Hidden Orchestra – Archipelago
Hidden Orchestra
Tru-Thoughts
Il existe des œuvres musicales ensorcelantes, au pouvoir de séduction immédiat. Des albums forts, intenses, prenants, rivalisants de feeling et d’esthétisme, qui vous fascinent, vous hypnotisent presque, et vous entraînent dans un véritable tourbillon émotionnel dès la toute première écoute. L’essentiel « Archipelago » des écossais du Hidden Orchestra est incontestablement de ceux-là. Et cette formation de jazz electro basée à Edimbourg n’en est d’ailleurs pas à son premier coup d’essai, puisqu’elle nous avait déjà enchantés avec la parution de son œuvre initiale en septembre 2010, l’excellent et incroyablement prometteur « Night Walks ». Il est clair à la découverte de cet univers musical éclectique passionnant, combinant des éléments de culture jazz, pop, psychédélique et ambient, que le groupe s’inscrit dans la droite continuité stylistique de celle des anglais de The Cinematic Orchestra (qui porte merveilleusement bien son nom !), LA figure de proue du label Ninja Tunes. Il n’en est pas pour autant un bête suiveur, même si l’influence majeure de son aîné britannique est plus qu’évidente, et le combo qui gravite autour du producteur et compositeur Joe Acheson (basse, contrebasse et divers instruments électroniques) fini d’asseoir avec « Archipelago » sa propre personnalité pour faire taire les mauvaises langues.

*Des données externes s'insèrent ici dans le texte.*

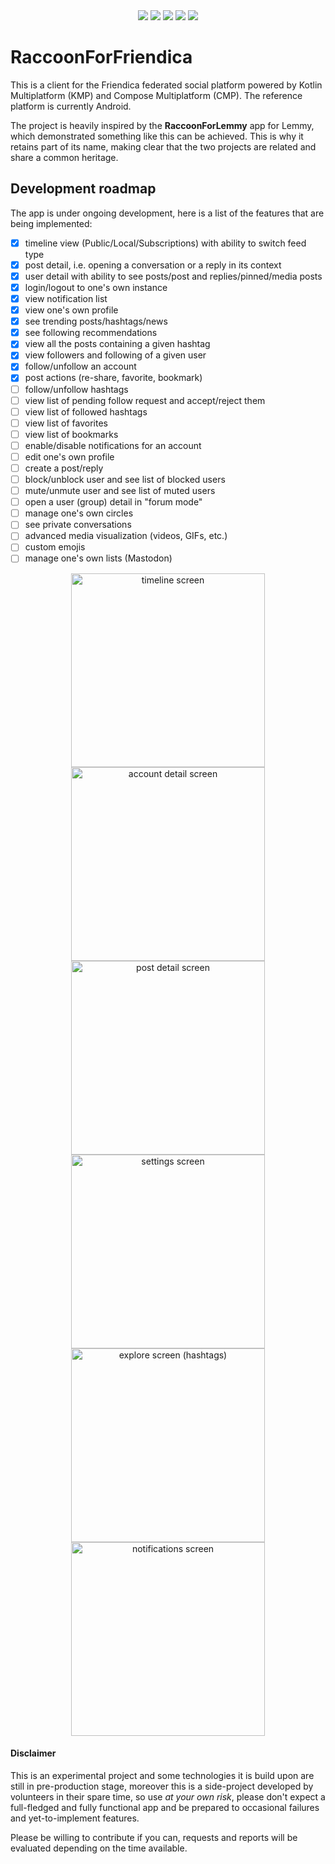 <div align="center">
  <img src="https://img.shields.io/badge/Kotlin-2.0.0-7F52FF?logo=kotlin" />
  <img src="https://img.shields.io/badge/Gradle-8.7-02303A?logo=gradle" />
  <img src="https://img.shields.io/badge/Android-26+-34A853?logo=android" />
  <img src="https://img.shields.io/badge/Compose-1.6.7-4285F4?logo=jetpackcompose" />
  <img src="https://img.shields.io/github/license/LiveFastEatTrashRaccoon/RaccoonForFriendica" />
</div>

# RaccoonForFriendica

This is a client for the Friendica federated social platform powered by Kotlin Multiplatform (KMP)
and Compose Multiplatform (CMP). The reference platform is currently Android.

The project is heavily inspired by the **RaccoonForLemmy** app for Lemmy, which demonstrated something
like this can be achieved. This is why it retains part of its name, making clear that the two projects
are related and share a common heritage.

## Development roadmap

The app is under ongoing development, here is a list of the features that are being implemented:

- [x] timeline view (Public/Local/Subscriptions) with ability to switch feed type
- [x] post detail, i.e. opening a conversation or a reply in its context
- [x] user detail with ability to see posts/post and replies/pinned/media posts
- [x] login/logout to one's own instance
- [x] view notification list
- [x] view one's own profile
- [x] see trending posts/hashtags/news
- [x] see following recommendations
- [x] view all the posts containing a given hashtag
- [x] view followers and following of a given user
- [x] follow/unfollow an account
- [x] post actions (re-share, favorite, bookmark)
- [ ] follow/unfollow hashtags
- [ ] view list of pending follow request and accept/reject them
- [ ] view list of followed hashtags
- [ ] view list of favorites
- [ ] view list of bookmarks
- [ ] enable/disable notifications for an account
- [ ] edit one's own profile
- [ ] create a post/reply
- [ ] block/unblock user and see list of blocked users
- [ ] mute/unmute user and see list of muted users
- [ ] open a user (group) detail in "forum mode"
- [ ] manage one's own circles
- [ ] see private conversations
- [ ] advanced media visualization (videos, GIFs, etc.)
- [ ] custom emojis
- [ ] manage one's own lists (Mastodon)

<div align="center">
  <img width="310" src="https://github.com/user-attachments/assets/6b01d961-4fe6-4a44-8c3f-2fb5185656fa" alt="timeline screen" />
  <img width="310" src="https://github.com/user-attachments/assets/3c6b96d2-58f7-42ae-9837-14d9ea9609c2" alt="account detail screen" />
  <img width="310" src="https://github.com/user-attachments/assets/316b7a93-f46f-42f7-90fd-5efe223bbdd6" alt="post detail screen" />
  <img width="310" src="https://github.com/user-attachments/assets/2920e28d-d3e1-4d43-b8a2-3023302575d2" alt="settings screen" />
  <img width="310" src="https://github.com/user-attachments/assets/175fb882-9b66-4a5b-9b1f-220f1d9886ee" alt="explore screen (hashtags)" />
  <img width="310" src="https://github.com/user-attachments/assets/1cfe3f3e-8725-4c3e-b583-8e8cf004d259" alt="notifications screen" />
</div>

#### Disclaimer

This is an experimental project and some technologies it is build upon are still in pre-production
stage, moreover this is a side-project developed by volunteers in their spare time, so use _at your
own risk_, please don't expect a full-fledged and fully functional app and be prepared to occasional
failures and yet-to-implement features.

Please be willing to contribute if you can, requests and reports will be evaluated depending on the
time available.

Pour former le cœur du line-up de Hidden Orchestra, son mentor et ingénieux chef d’orchestre s’est entouré de la belle Poppy Ackroyd au violon et au piano, ainsi que de deux jeunes batteurs (!), avec Tim Lane et Jamie Graham aux jeux respectifs on ne peut plus précis et complémentaires. Seulement quatre musiciens à l’actif du groupe donc, alors qu’à l’écoute de leurs deux albums, on a plutôt l’impression qu’ils sont le double, voir le triple, pour enfanter collégialement cette musique d’une densité et d’une richesse rare, et ceci tout particulièrement sur « Archipelago ». Sur scène, le cœur du combo est la plupart du temps accompagné par des instrumentistes invités, tels que Phil Cardwell et sa trompette proche de Nils Petter Molvaer ou Erik Truffaz, Fraser Fifield au saxophone, Mary Macmaster à la harpe, ou encore la virtuose coréenne Su-a Lee au violoncelle. La grande polyvalence des musiciens et les formations à géométrie variable conçues spécialement pour les prestations en public font de chacun des concerts du Hidden Orchestra un moment unique et toujours envoûtant d’un bout à l’autre de leur set.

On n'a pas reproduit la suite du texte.